Object-Oriented DBMS
Background
The relational model:
- DB = {relations}
- Relation = {tuples}
- Tuple = {named fields/columns (homogeneous)}
Relational Languages
- SQL @ declarative queries (or QBE, Quel, etc.)
- C/SQL or 4GLs for applications
Other relational goodies
- Logical vs. physical schemas (data independence)
- Views, triggers, authorization, constraints
- Simple algebra & query optimization
- Robust systems w/good performance
- Easily parallelizable
Q: Isn't this heaven?
A1: "A relational database is like a garage that forces you to take your car apart
and store the pieces in little drawers"
A2: E/R world, set-valued attributes, variances among entities, & SQL limitations
(expressive power)
OODBMS Goals
- Shrink the "impedance mismatch" problem for application programmers
- DB vs. PL type systems
- Declarative vs. procedural programming
- Set-at-a-time vs. instance-at-a-time compilation
- Relax data model limitations
- Atomic values, tuples, sets, arrays, identity
- Classes w/methods & encapsulation
- Subtyping/inheritance
- Composite objects (w/sharing)
- Versions/configurations (& long xacts)
- New language features
- Computationally complex methods (e.g. C++)
- Complex object "queries"
- Integrated DBPL(s) (sometimes)
- General focus tends to be on CAx, GIS, telecomm, cooperative/collaborative work, etc.
- Predates "Object-Relational" systems (but coeval with Postgres)
The OODBMS Manifesto (Atkinson/Bancilhon/DeWitt/Dittrich/Maier/Zdonik, '90)
Thou shalt support:
- Complex objects (tuples, sets, bags, arrays + constructors & ops)
- Object identity (equal ! ==> identical; sharing &
updates)
- Encapsulation (ADTs/info hiding/implementation vs. interface)
- Class/type hierarchies (inheritance, substitution for specialization)
- Late binding (==> polymorphism, "virtual" classes in
C++ terms)
- Computational completeness (methods)
- Extensibility (system & user types are the same)
- Persistence (orthogonal to type)
- Secondary storage (large DBs)
- Concurrency control
- Recovery
- Ad hoc query facility (declarative, optimized)
Thou may support:
- Multiple inheritance
- Type checking (static vs. dynamic up to you)
- Distribution (client/server)
- Long xacts
- Version management
Wide open:
- Programming paradigm
- Type systems details (base + constructors)
- Type system fanciness (e.g. templates, etc.)
ObjectStore
One of the more successful vendors, both commercially and design-wise. Took C++ type
system & language constructs, added databasey features such as:
- Persistence for objects (at allocation)
- Bulk types (via templates)
- Relationships (i.e. OO referential integrity)
- Query expressions (simple, but optimizable)

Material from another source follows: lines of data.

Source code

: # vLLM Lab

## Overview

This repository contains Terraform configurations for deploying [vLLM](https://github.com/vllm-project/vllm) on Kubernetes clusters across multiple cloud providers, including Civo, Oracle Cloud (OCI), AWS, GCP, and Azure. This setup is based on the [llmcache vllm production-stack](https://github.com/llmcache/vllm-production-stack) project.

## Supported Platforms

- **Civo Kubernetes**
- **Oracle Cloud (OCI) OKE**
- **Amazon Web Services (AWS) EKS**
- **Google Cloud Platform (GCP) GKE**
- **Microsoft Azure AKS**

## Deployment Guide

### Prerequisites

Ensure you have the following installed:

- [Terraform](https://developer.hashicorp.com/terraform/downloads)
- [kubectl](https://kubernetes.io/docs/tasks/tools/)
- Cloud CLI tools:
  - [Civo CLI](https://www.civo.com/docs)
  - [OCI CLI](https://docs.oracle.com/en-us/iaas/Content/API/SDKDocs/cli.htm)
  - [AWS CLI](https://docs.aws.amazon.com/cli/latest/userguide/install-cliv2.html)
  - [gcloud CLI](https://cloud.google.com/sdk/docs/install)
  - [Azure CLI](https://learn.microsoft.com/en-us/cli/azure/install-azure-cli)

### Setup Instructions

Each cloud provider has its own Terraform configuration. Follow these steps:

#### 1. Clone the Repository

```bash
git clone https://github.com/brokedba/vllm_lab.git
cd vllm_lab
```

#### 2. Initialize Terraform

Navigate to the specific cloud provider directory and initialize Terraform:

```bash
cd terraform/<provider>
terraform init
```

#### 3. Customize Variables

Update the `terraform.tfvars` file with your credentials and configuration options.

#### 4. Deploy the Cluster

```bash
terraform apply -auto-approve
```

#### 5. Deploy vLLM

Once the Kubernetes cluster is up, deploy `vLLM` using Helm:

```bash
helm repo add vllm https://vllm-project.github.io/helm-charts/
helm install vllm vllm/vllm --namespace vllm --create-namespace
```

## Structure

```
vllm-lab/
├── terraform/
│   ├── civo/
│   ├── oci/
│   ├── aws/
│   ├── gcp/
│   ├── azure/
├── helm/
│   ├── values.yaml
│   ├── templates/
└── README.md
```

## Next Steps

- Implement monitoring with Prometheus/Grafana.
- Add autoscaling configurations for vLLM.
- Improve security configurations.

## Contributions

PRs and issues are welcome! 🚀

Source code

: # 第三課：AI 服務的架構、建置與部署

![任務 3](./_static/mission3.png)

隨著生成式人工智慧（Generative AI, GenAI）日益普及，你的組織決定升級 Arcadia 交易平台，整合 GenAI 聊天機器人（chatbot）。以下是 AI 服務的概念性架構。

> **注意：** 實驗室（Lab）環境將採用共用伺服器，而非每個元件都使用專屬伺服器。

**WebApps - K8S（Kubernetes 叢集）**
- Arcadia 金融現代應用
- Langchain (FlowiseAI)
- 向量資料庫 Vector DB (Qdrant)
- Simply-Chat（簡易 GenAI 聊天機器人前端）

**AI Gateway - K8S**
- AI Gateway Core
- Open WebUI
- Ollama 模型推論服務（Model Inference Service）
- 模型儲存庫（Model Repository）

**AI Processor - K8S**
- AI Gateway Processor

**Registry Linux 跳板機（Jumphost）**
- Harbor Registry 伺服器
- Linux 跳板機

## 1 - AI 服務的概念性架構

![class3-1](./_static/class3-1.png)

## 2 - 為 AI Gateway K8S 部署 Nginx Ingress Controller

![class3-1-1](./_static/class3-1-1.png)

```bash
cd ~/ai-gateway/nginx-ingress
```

- Fancy runtime system with DB goodies like CC&R, client/server, indexes,
Some simple DDL examples to see data model, C++ extensions, "query language",
index support.
Still in business (www.odi.com), supporting C++, Java,
ActiveX.
Pointer Swizzling: ObjectStore & QuickStore
A main system design contribution in OODBMS, and ObjectStore does it in a clever
way. QuickStore is a responsible academic study of the technique, comparing it to
the obvious alternative.
- Problem: C++ contains pointers. Persistent C++ stores pointers on disk, somehow. At
fetch time, must fetch the disk objects into memory and turn stored refs into valid memory
pointers. This is called "swizzling" a disk pointer to a (virtual) memory
pointer.
- Can be done with hash indices over the buffer pool, and special compilation
(persistent-object refs turn into function calls that do hash lookups to map disk ptr to
memory pointer; each time you follow a persistent ptr in C++ you call a function and
traverse a hash index).
- ObjectStore & QuickStore take advantage of VM protection to do this better
- Persistent pointers are stored as normal C++ memory refs -- even on disk!
Mapping
(static) (dynamic)
disk page -----------> VM address -----------> physical mem address (buffer
pool)
- Buffer pool is a file, virtual memory is mapped to it via mmap()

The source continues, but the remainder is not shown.